• ACTIVITY
Keyword search on "Insurgency": report each line of the records that contains it.

• Source texts of formatted documents
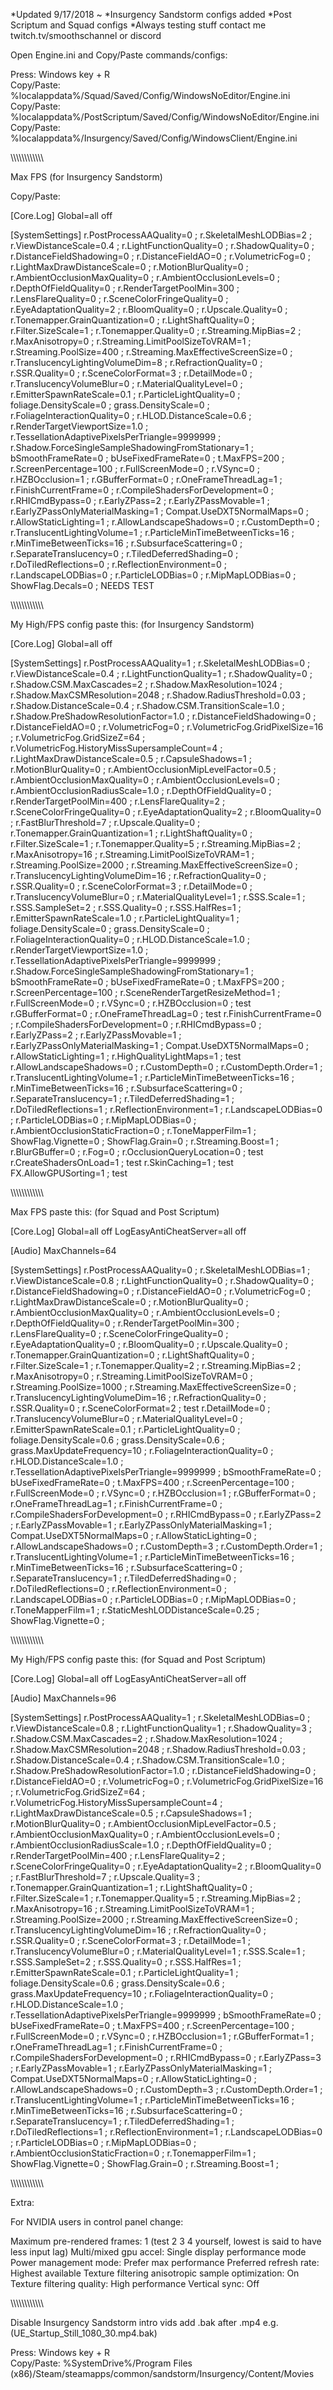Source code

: *Updated 9/17/2018 ~
*Insurgency Sandstorm configs added
*Post Scriptum and Squad configs 
*Always testing stuff contact me twitch.tv/smoothschannel or discord

Open Engine.ini and Copy/Paste commands/configs:

Press:    Windows key + R      
Copy/Paste:    %localappdata%/Squad/Saved/Config/WindowsNoEditor/Engine.ini 
Copy/Paste:    %localappdata%/PostScriptum/Saved/Config/WindowsNoEditor/Engine.ini 
Copy/Paste:    %localappdata%/Insurgency/Saved/Config/WindowsClient/Engine.ini 

\\\\\\\\\\\\\\\\\\\\\\\

Max FPS (for Insurgency Sandstorm)

Copy/Paste:  

[Core.Log]
Global=all off

[SystemSettings]
r.PostProcessAAQuality=0 ;
r.SkeletalMeshLODBias=2 ;
r.ViewDistanceScale=0.4 ;
r.LightFunctionQuality=0 ;
r.ShadowQuality=0 ;
r.DistanceFieldShadowing=0 ;
r.DistanceFieldAO=0 ;
r.VolumetricFog=0 ;
r.LightMaxDrawDistanceScale=0 ;
r.MotionBlurQuality=0 ;
r.AmbientOcclusionMaxQuality=0 ;
r.AmbientOcclusionLevels=0 ;
r.DepthOfFieldQuality=0 ;
r.RenderTargetPoolMin=300 ;
r.LensFlareQuality=0 ;
r.SceneColorFringeQuality=0 ;
r.EyeAdaptationQuality=2 ;
r.BloomQuality=0 ;
r.Upscale.Quality=0 ;
r.Tonemapper.GrainQuantization=0 ;
r.LightShaftQuality=0 ;
r.Filter.SizeScale=1 ;
r.Tonemapper.Quality=0 ;
r.Streaming.MipBias=2 ;
r.MaxAnisotropy=0 ;
r.Streaming.LimitPoolSizeToVRAM=1 ;
r.Streaming.PoolSize=400 ;
r.Streaming.MaxEffectiveScreenSize=0 ;
r.TranslucencyLightingVolumeDim=8 ;
r.RefractionQuality=0 ;
r.SSR.Quality=0 ;
r.SceneColorFormat=3 ;
r.DetailMode=0 ;
r.TranslucencyVolumeBlur=0 ;
r.MaterialQualityLevel=0 ;
r.EmitterSpawnRateScale=0.1 ;
r.ParticleLightQuality=0 ;
foliage.DensityScale=0 ;
grass.DensityScale=0 ;
r.FoliageInteractionQuality=0 ;
r.HLOD.DistanceScale=0.6 ;
r.RenderTargetViewportSize=1.0 ;
r.TessellationAdaptivePixelsPerTriangle=9999999 ;
r.Shadow.ForceSingleSampleShadowingFromStationary=1 ;
bSmoothFrameRate=0 ;
bUseFixedFrameRate=0 ;
t.MaxFPS=200 ;
r.ScreenPercentage=100 ;
r.FullScreenMode=0 ;
r.VSync=0 ;
r.HZBOcclusion=1 ;
r.GBufferFormat=0 ;
r.OneFrameThreadLag=1 ;
r.FinishCurrentFrame=0 ;
r.CompileShadersForDevelopment=0 ;
r.RHICmdBypass=0 ;
r.EarlyZPass=2 ;
r.EarlyZPassMovable=1 ;
r.EarlyZPassOnlyMaterialMasking=1 ;
Compat.UseDXT5NormalMaps=0 ;
r.AllowStaticLighting=1 ; 
r.AllowLandscapeShadows=0 ;
r.CustomDepth=0 ;
r.TranslucentLightingVolume=1 ;
r.ParticleMinTimeBetweenTicks=16 ;
r.MinTimeBetweenTicks=16 ;
r.SubsurfaceScattering=0 ;
r.SeparateTranslucency=0 ;
r.TiledDeferredShading=0 ;
r.DoTiledReflections=0 ;
r.ReflectionEnvironment=0 ;
r.LandscapeLODBias=0 ;
r.ParticleLODBias=0 ; 
r.MipMapLODBias=0 ;
ShowFlag.Decals=0 ; NEEDS TEST

\\\\\\\\\\\\\\\\\\\\\\\

My High/FPS config paste this:  (for Insurgency Sandstorm)

[Core.Log]
Global=all off

[SystemSettings]
r.PostProcessAAQuality=1 ;
r.SkeletalMeshLODBias=0 ;
r.ViewDistanceScale=0.4 ;
r.LightFunctionQuality=1 ;
r.ShadowQuality=0 ;
r.Shadow.CSM.MaxCascades=2 ;
r.Shadow.MaxResolution=1024 ;
r.Shadow.MaxCSMResolution=2048 ;
r.Shadow.RadiusThreshold=0.03 ;
r.Shadow.DistanceScale=0.4 ;
r.Shadow.CSM.TransitionScale=1.0 ;
r.Shadow.PreShadowResolutionFactor=1.0 ;
r.DistanceFieldShadowing=0 ;
r.DistanceFieldAO=0 ;
r.VolumetricFog=0 ;
r.VolumetricFog.GridPixelSize=16 ;
r.VolumetricFog.GridSizeZ=64 ;
r.VolumetricFog.HistoryMissSupersampleCount=4 ;
r.LightMaxDrawDistanceScale=0.5 ;
r.CapsuleShadows=1 ;
r.MotionBlurQuality=0 ;
r.AmbientOcclusionMipLevelFactor=0.5 ;
r.AmbientOcclusionMaxQuality=0 ;
r.AmbientOcclusionLevels=0 ;
r.AmbientOcclusionRadiusScale=1.0 ;
r.DepthOfFieldQuality=0 ;
r.RenderTargetPoolMin=400 ;
r.LensFlareQuality=2 ;
r.SceneColorFringeQuality=0 ;
r.EyeAdaptationQuality=2 ;
r.BloomQuality=0 ;
r.FastBlurThreshold=7 ;
r.Upscale.Quality=0 ;
r.Tonemapper.GrainQuantization=1 ;
r.LightShaftQuality=0 ; 
r.Filter.SizeScale=1 ;
r.Tonemapper.Quality=5 ;
r.Streaming.MipBias=2 ;
r.MaxAnisotropy=16 ;
r.Streaming.LimitPoolSizeToVRAM=1 ;
r.Streaming.PoolSize=2000 ;
r.Streaming.MaxEffectiveScreenSize=0 ;
r.TranslucencyLightingVolumeDim=16 ;
r.RefractionQuality=0 ;
r.SSR.Quality=0 ;
r.SceneColorFormat=3 ;
r.DetailMode=0 ;
r.TranslucencyVolumeBlur=0 ;
r.MaterialQualityLevel=1 ;
r.SSS.Scale=1 ;
r.SSS.SampleSet=2 ;
r.SSS.Quality=0 ;
r.SSS.HalfRes=1 ;
r.EmitterSpawnRateScale=1.0 ;
r.ParticleLightQuality=1 ;
foliage.DensityScale=0 ;
grass.DensityScale=0 ;
r.FoliageInteractionQuality=0 ;
r.HLOD.DistanceScale=1.0 ;
r.RenderTargetViewportSize=1.0 ;
r.TessellationAdaptivePixelsPerTriangle=9999999 ;
r.Shadow.ForceSingleSampleShadowingFromStationary=1 ;
bSmoothFrameRate=0 ;
bUseFixedFrameRate=0 ;
t.MaxFPS=200 ;
r.ScreenPercentage=100 ;
r.SceneRenderTargetResizeMethod=1 ;
r.FullScreenMode=0 ;
r.VSync=0 ;
r.HZBOcclusion=0 ; test
r.GBufferFormat=0 ; 
r.OneFrameThreadLag=0 ; test
r.FinishCurrentFrame=0 ;
r.CompileShadersForDevelopment=0 ;
r.RHICmdBypass=0 ;
r.EarlyZPass=2 ;
r.EarlyZPassMovable=1 ;
r.EarlyZPassOnlyMaterialMasking=1 ;
Compat.UseDXT5NormalMaps=0 ;
r.AllowStaticLighting=1 ;
r.HighQualityLightMaps=1 ; test 
r.AllowLandscapeShadows=0 ;
r.CustomDepth=0 ;
r.CustomDepth.Order=1 ;
r.TranslucentLightingVolume=1 ;
r.ParticleMinTimeBetweenTicks=16 ;
r.MinTimeBetweenTicks=16 ;
r.SubsurfaceScattering=0 ;
r.SeparateTranslucency=1 ;
r.TiledDeferredShading=1 ;
r.DoTiledReflections=1 ;
r.ReflectionEnvironment=1 ;
r.LandscapeLODBias=0 ;
r.ParticleLODBias=0 ;
r.MipMapLODBias=0 ;
r.AmbientOcclusionStaticFraction=0 ;
r.ToneMapperFilm=1 ;
ShowFlag.Vignette=0 ;
ShowFlag.Grain=0 ;
r.Streaming.Boost=1 ;
r.BlurGBuffer=0 ;
r.Fog=0 ;
r.OcclusionQueryLocation=0 ; test
r.CreateShadersOnLoad=1 ; test 
r.SkinCaching=1 ; test
FX.AllowGPUSorting=1 ; test

\\\\\\\\\\\\\\\\\\\\\\\

Max FPS paste this:  (for Squad and Post Scriptum)

[Core.Log]
Global=all off
LogEasyAntiCheatServer=all off

[Audio]
MaxChannels=64

[SystemSettings]
r.PostProcessAAQuality=0 ;
r.SkeletalMeshLODBias=1 ;
r.ViewDistanceScale=0.8 ;
r.LightFunctionQuality=0 ;
r.ShadowQuality=0 ;
r.DistanceFieldShadowing=0 ;
r.DistanceFieldAO=0 ;
r.VolumetricFog=0 ;
r.LightMaxDrawDistanceScale=0 ;
r.MotionBlurQuality=0 ;
r.AmbientOcclusionMaxQuality=0 ;
r.AmbientOcclusionLevels=0 ;
r.DepthOfFieldQuality=0 ;
r.RenderTargetPoolMin=300 ;
r.LensFlareQuality=0 ;
r.SceneColorFringeQuality=0 ;
r.EyeAdaptationQuality=0 ;
r.BloomQuality=0 ;
r.Upscale.Quality=0 ;
r.Tonemapper.GrainQuantization=0 ;
r.LightShaftQuality=0 ;
r.Filter.SizeScale=1 ;
r.Tonemapper.Quality=2 ;
r.Streaming.MipBias=2 ;
r.MaxAnisotropy=0 ;
r.Streaming.LimitPoolSizeToVRAM=0 ;
r.Streaming.PoolSize=1000 ;
r.Streaming.MaxEffectiveScreenSize=0 ; 
r.TranslucencyLightingVolumeDim=16 ;
r.RefractionQuality=0 ;
r.SSR.Quality=0 ;
r.SceneColorFormat=2 ; test
r.DetailMode=0 ;
r.TranslucencyVolumeBlur=0 ;
r.MaterialQualityLevel=0 ;
r.EmitterSpawnRateScale=0.1 ;
r.ParticleLightQuality=0 ;
foliage.DensityScale=0.6 ;
grass.DensityScale=0.6 ;
grass.MaxUpdateFrequency=10 ;
r.FoliageInteractionQuality=0 ;
r.HLOD.DistanceScale=1.0 ;
r.TessellationAdaptivePixelsPerTriangle=9999999 ;
bSmoothFrameRate=0 ;
bUseFixedFrameRate=0 ;
t.MaxFPS=400 ;
r.ScreenPercentage=100 ;
r.FullScreenMode=0 ;
r.VSync=0 ;
r.HZBOcclusion=1 ; 
r.GBufferFormat=0 ;
r.OneFrameThreadLag=1 ; 
r.FinishCurrentFrame=0 ;
r.CompileShadersForDevelopment=0 ;
r.RHICmdBypass=0 ;
r.EarlyZPass=2 ; 
r.EarlyZPassMovable=1 ; 
r.EarlyZPassOnlyMaterialMasking=1 ; 
Compat.UseDXT5NormalMaps=0 ; 
r.AllowStaticLighting=0 ;
r.AllowLandscapeShadows=0 ;
r.CustomDepth=3 ;
r.CustomDepth.Order=1 ; 
r.TranslucentLightingVolume=1 ; 
r.ParticleMinTimeBetweenTicks=16 ;
r.MinTimeBetweenTicks=16 ;
r.SubsurfaceScattering=0 ;
r.SeparateTranslucency=1 ;
r.TiledDeferredShading=0 ;
r.DoTiledReflections=0 ;
r.ReflectionEnvironment=0 ;
r.LandscapeLODBias=0 ;
r.ParticleLODBias=0 ; 
r.MipMapLODBias=0 ;
r.ToneMapperFilm=1 ;
r.StaticMeshLODDistanceScale=0.25 ;
ShowFlag.Vignette=0 ;

\\\\\\\\\\\\\\\\\\\\\\\

My High/FPS config paste this:  (for Squad and Post Scriptum)

[Core.Log]
Global=all off
LogEasyAntiCheatServer=all off

[Audio]
MaxChannels=96

[SystemSettings]
r.PostProcessAAQuality=1 ;
r.SkeletalMeshLODBias=0 ;
r.ViewDistanceScale=0.8 ;
r.LightFunctionQuality=1 ;
r.ShadowQuality=3 ;
r.Shadow.CSM.MaxCascades=2 ;
r.Shadow.MaxResolution=1024 ;
r.Shadow.MaxCSMResolution=2048 ;
r.Shadow.RadiusThreshold=0.03 ;
r.Shadow.DistanceScale=0.4 ;
r.Shadow.CSM.TransitionScale=1.0 ;
r.Shadow.PreShadowResolutionFactor=1.0 ;
r.DistanceFieldShadowing=0 ;
r.DistanceFieldAO=0 ;
r.VolumetricFog=0 ;
r.VolumetricFog.GridPixelSize=16 ;
r.VolumetricFog.GridSizeZ=64 ;
r.VolumetricFog.HistoryMissSupersampleCount=4 ;
r.LightMaxDrawDistanceScale=0.5 ;
r.CapsuleShadows=1 ;
r.MotionBlurQuality=0 ;
r.AmbientOcclusionMipLevelFactor=0.5 ;
r.AmbientOcclusionMaxQuality=0 ;
r.AmbientOcclusionLevels=0 ;
r.AmbientOcclusionRadiusScale=1.0 ;
r.DepthOfFieldQuality=0 ;
r.RenderTargetPoolMin=400 ;
r.LensFlareQuality=2 ;
r.SceneColorFringeQuality=0 ;
r.EyeAdaptationQuality=2 ;
r.BloomQuality=0 ;
r.FastBlurThreshold=7 ;
r.Upscale.Quality=3 ;
r.Tonemapper.GrainQuantization=1 ;
r.LightShaftQuality=0 ;
r.Filter.SizeScale=1 ;
r.Tonemapper.Quality=5 ;
r.Streaming.MipBias=2 ;
r.MaxAnisotropy=16 ;
r.Streaming.LimitPoolSizeToVRAM=1 ;
r.Streaming.PoolSize=2000 ;
r.Streaming.MaxEffectiveScreenSize=0 ;
r.TranslucencyLightingVolumeDim=16 ;
r.RefractionQuality=0 ;
r.SSR.Quality=0 ;
r.SceneColorFormat=3 ;
r.DetailMode=1 ;
r.TranslucencyVolumeBlur=0 ;
r.MaterialQualityLevel=1 ;
r.SSS.Scale=1 ;
r.SSS.SampleSet=2 ;
r.SSS.Quality=0 ;
r.SSS.HalfRes=1 ;
r.EmitterSpawnRateScale=0.1 ;
r.ParticleLightQuality=1 ;
foliage.DensityScale=0.6 ;
grass.DensityScale=0.6 ;
grass.MaxUpdateFrequency=10 ;
r.FoliageInteractionQuality=0 ;
r.HLOD.DistanceScale=1.0 ;
r.TessellationAdaptivePixelsPerTriangle=9999999 ;
bSmoothFrameRate=0 ;
bUseFixedFrameRate=0 ;
t.MaxFPS=400 ;
r.ScreenPercentage=100 ;
r.FullScreenMode=0 ;
r.VSync=0 ;
r.HZBOcclusion=1 ;
r.GBufferFormat=1 ;
r.OneFrameThreadLag=1 ;
r.FinishCurrentFrame=0 ;
r.CompileShadersForDevelopment=0 ;
r.RHICmdBypass=0 ;
r.EarlyZPass=3 ;
r.EarlyZPassMovable=1 ;
r.EarlyZPassOnlyMaterialMasking=1 ;
Compat.UseDXT5NormalMaps=0 ;
r.AllowStaticLighting=0 ;
r.AllowLandscapeShadows=0 ;
r.CustomDepth=3 ;
r.CustomDepth.Order=1 ;
r.TranslucentLightingVolume=1 ;
r.ParticleMinTimeBetweenTicks=16 ;
r.MinTimeBetweenTicks=16 ;
r.SubsurfaceScattering=0 ;
r.SeparateTranslucency=1 ;
r.TiledDeferredShading=1 ;
r.DoTiledReflections=1 ;
r.ReflectionEnvironment=1 ;
r.LandscapeLODBias=0 ;
r.ParticleLODBias=0 ;
r.MipMapLODBias=0 ;
r.AmbientOcclusionStaticFraction=0 ;
r.TonemapperFilm=1 ;
ShowFlag.Vignette=0 ;
ShowFlag.Grain=0 ;
r.Streaming.Boost=1 ;

\\\\\\\\\\\\\\\\\\\\\\\

Extra:

For NVIDIA users in control panel change:

Maximum pre-rendered frames: 1  (test 2 3 4 yourself, lowest is said to have less input lag)
Multi/mixed gpu accel: Single display performance mode
Power management mode: Prefer max performance
Preferred refresh rate: Highest available
Texture filtering anisotropic sample optimization: On
Texture filtering quality: High performance
Vertical sync: Off

\\\\\\\\\\\\\\\\\\\\\\\

Disable Insurgency Sandstorm intro vids add .bak after .mp4 e.g. (UE_Startup_Still_1080_30.mp4.bak)

Press:    Windows key + R    
Copy/Paste:    %SystemDrive%/Program Files (x86)/Steam/steamapps/common/sandstorm/Insurgency/Content/Movies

• THE COMPLETED TASK
*Insurgency Sandstorm configs added
Copy/Paste:    %localappdata%/Insurgency/Saved/Config/WindowsClient/Engine.ini 
Max FPS (for Insurgency Sandstorm)
My High/FPS config paste this:  (for Insurgency Sandstorm)
Disable Insurgency Sandstorm intro vids add .bak after .mp4 e.g. (UE_Startup_Still_1080_30.mp4.bak)
Copy/Paste:    %SystemDrive%/Program Files (x86)/Steam/steamapps/common/sandstorm/Insurgency/Content/Movies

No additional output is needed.